Openai is not sharing their data(they're keeping it private to profit off of), so how could it be anywhere near the "hacker ethos" to believe that everyone else needs to hand over their data to openai for free?
Following the "GNU-flavour hacker ethos" as described, one concludes that it is right for OpenAI to copy data without restriction, it is wrong for NYT to restrict others from using their data, and it is also wrong for OpenAI to restrict the sharing of their model weights or outputs for training.
Luckily, most people seem to ignore OpenAI's hypocritical TOS against sharing their output weights for training. I would go one step further and say that they should share the weights completely, but I understand there's practical issues with that.
Luckily, we can kind of "exfiltrate" the weights by training on their output. Or wait for someone to leak it, like NovelAI did.
I think an ethical hacker is someone who uses their expertise to help those without.
How could an ethical hacker side with OpenAI, when OpenAI is using its technological expertise to exploit creators without?
I won't necessarily argue against that moral view, but in this case it is two large corporations fighting. One has the power of tech, the other has the power of the state (copyright). So I don't think that applies in this case specifically.

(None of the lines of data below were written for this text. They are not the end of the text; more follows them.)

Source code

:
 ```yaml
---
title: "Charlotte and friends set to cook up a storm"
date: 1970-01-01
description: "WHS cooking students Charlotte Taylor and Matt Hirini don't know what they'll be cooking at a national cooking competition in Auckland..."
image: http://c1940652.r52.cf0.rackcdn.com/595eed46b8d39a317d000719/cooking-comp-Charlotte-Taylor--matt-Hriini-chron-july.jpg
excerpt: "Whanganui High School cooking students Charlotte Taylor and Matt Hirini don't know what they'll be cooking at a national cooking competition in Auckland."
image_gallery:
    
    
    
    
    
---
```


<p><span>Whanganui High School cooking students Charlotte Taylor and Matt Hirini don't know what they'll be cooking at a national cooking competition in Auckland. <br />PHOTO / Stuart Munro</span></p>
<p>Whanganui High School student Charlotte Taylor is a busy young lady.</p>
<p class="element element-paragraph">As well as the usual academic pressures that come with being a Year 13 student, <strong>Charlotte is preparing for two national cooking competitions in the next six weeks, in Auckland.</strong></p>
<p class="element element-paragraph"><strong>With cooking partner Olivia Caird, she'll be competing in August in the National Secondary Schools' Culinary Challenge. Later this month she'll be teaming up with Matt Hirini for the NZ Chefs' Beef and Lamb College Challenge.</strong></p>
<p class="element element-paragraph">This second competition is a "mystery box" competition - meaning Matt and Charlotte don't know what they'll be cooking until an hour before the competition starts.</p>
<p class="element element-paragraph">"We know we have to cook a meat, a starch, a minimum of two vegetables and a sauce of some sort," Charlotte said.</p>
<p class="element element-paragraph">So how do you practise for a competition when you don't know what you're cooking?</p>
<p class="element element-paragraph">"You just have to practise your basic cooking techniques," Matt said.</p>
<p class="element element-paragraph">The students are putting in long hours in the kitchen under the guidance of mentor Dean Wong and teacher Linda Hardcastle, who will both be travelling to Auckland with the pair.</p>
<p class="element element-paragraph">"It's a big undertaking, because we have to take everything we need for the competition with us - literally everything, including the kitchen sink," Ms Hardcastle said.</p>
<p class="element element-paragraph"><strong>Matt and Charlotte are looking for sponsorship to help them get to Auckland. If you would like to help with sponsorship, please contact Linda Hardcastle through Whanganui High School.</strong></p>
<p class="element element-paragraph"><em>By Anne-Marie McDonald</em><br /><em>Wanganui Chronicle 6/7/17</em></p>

Aren't you ignoring that common law is built on precedent? If they win this case, that makes it a lot easier for people who's copyright is being infringed on an individual level to get justice.
You're correct, but I think many don't realize how many small model trainers and fine-tuners there are currently. For example, PonyXL, or the many models and fine-tunes on CivitAI made by hobbyists.
So basically the reasoning is this:
- NYT vs OpenAI, neither is disenfranchied - OpenAI vs individual creators, creators are disenfranchised - NYT vs individual model trainers, model trainers are disenfranchised - Individual model trainers vs individual creators, neither are disenfranchised
And if only one can win, and since the view is that information should be free, it biases the argument towards the model trainers.
What "information" are you talking about? It's a text and image generator.
Your argument is that it's okay to scrape content when you are an individual. It doesn't change the fact those individuals are people with technical expertise using it to exploit people without.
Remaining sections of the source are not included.